*THE RECORDS*

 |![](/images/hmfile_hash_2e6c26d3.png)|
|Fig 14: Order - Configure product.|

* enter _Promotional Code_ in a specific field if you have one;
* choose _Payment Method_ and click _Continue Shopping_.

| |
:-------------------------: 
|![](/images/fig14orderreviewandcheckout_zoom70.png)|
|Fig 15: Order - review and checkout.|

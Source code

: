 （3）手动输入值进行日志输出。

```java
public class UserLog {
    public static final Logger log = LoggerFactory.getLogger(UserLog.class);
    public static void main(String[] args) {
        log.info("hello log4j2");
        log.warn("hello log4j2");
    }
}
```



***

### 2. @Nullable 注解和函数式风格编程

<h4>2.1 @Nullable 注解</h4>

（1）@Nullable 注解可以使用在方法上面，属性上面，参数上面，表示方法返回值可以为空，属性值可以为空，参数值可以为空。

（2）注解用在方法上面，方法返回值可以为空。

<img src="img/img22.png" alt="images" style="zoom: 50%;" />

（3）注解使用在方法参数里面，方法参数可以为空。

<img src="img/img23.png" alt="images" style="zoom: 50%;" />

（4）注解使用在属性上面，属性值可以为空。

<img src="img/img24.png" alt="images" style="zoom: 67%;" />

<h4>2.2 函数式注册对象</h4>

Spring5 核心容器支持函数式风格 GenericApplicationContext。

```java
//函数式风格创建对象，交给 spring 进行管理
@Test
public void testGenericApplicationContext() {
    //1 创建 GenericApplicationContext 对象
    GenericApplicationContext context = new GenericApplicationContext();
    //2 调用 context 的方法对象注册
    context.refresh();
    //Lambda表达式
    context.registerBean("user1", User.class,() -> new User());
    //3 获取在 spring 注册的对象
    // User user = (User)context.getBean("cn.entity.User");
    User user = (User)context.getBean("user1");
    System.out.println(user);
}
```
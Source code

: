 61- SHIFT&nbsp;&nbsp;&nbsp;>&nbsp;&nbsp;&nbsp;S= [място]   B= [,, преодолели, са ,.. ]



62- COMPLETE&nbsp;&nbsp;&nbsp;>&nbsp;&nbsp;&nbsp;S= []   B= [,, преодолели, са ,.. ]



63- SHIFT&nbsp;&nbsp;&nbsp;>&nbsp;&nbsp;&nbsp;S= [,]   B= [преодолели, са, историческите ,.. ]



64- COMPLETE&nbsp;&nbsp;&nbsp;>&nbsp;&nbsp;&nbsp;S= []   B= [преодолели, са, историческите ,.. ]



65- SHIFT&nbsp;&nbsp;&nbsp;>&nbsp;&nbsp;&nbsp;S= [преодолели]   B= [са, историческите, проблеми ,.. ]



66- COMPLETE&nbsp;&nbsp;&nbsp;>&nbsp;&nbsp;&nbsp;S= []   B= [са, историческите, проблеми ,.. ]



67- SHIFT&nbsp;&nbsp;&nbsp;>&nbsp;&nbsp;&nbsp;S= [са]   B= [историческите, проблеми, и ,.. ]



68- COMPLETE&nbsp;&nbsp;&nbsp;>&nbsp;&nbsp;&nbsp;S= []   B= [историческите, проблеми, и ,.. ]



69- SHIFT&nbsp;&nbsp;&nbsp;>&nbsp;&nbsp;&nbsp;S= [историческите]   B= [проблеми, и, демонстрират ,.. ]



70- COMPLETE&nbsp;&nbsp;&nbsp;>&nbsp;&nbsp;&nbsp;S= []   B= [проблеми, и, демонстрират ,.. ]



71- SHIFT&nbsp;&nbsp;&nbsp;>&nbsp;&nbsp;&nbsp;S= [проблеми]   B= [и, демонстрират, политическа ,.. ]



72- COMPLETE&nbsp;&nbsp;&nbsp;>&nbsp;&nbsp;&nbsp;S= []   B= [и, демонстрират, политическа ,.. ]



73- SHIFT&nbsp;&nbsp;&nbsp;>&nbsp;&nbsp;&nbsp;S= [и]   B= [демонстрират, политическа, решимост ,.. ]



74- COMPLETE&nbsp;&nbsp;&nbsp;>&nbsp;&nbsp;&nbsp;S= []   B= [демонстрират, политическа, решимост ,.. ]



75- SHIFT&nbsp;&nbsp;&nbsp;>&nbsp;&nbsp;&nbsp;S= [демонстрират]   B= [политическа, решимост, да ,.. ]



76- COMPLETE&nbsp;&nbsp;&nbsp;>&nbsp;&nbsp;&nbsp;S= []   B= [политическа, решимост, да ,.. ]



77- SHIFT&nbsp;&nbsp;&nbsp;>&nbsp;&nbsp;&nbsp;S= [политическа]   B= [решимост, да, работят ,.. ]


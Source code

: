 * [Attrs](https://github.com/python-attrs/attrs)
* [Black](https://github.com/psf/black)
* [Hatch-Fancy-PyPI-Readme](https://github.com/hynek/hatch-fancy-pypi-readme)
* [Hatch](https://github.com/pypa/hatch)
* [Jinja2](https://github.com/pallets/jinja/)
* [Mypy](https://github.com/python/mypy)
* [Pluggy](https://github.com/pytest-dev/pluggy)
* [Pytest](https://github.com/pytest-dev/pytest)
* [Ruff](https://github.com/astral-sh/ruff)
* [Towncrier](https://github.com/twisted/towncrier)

*EXERCISE DIRECTIONS*
Repeat, character for character, the lines of the material above from the line with "67- SHIFT&nbsp;&nbsp;&nbsp;>&nbsp;&nbsp;&nbsp;S= [са]" through the line with "73- SHIFT&nbsp;&nbsp;&nbsp;>&nbsp;&nbsp;&nbsp;S= [и]".

*ANSWER BOX*
67- SHIFT&nbsp;&nbsp;&nbsp;>&nbsp;&nbsp;&nbsp;S= [са]   B= [историческите, проблеми, и ,.. ]



68- COMPLETE&nbsp;&nbsp;&nbsp;>&nbsp;&nbsp;&nbsp;S= []   B= [историческите, проблеми, и ,.. ]



69- SHIFT&nbsp;&nbsp;&nbsp;>&nbsp;&nbsp;&nbsp;S= [историческите]   B= [проблеми, и, демонстрират ,.. ]



70- COMPLETE&nbsp;&nbsp;&nbsp;>&nbsp;&nbsp;&nbsp;S= []   B= [проблеми, и, демонстрират ,.. ]



71- SHIFT&nbsp;&nbsp;&nbsp;>&nbsp;&nbsp;&nbsp;S= [проблеми]   B= [и, демонстрират, политическа ,.. ]



72- COMPLETE&nbsp;&nbsp;&nbsp;>&nbsp;&nbsp;&nbsp;S= []   B= [и, демонстрират, политическа ,.. ]



73- SHIFT&nbsp;&nbsp;&nbsp;>&nbsp;&nbsp;&nbsp;S= [и]   B= [демонстрират, политическа, решимост ,.. ]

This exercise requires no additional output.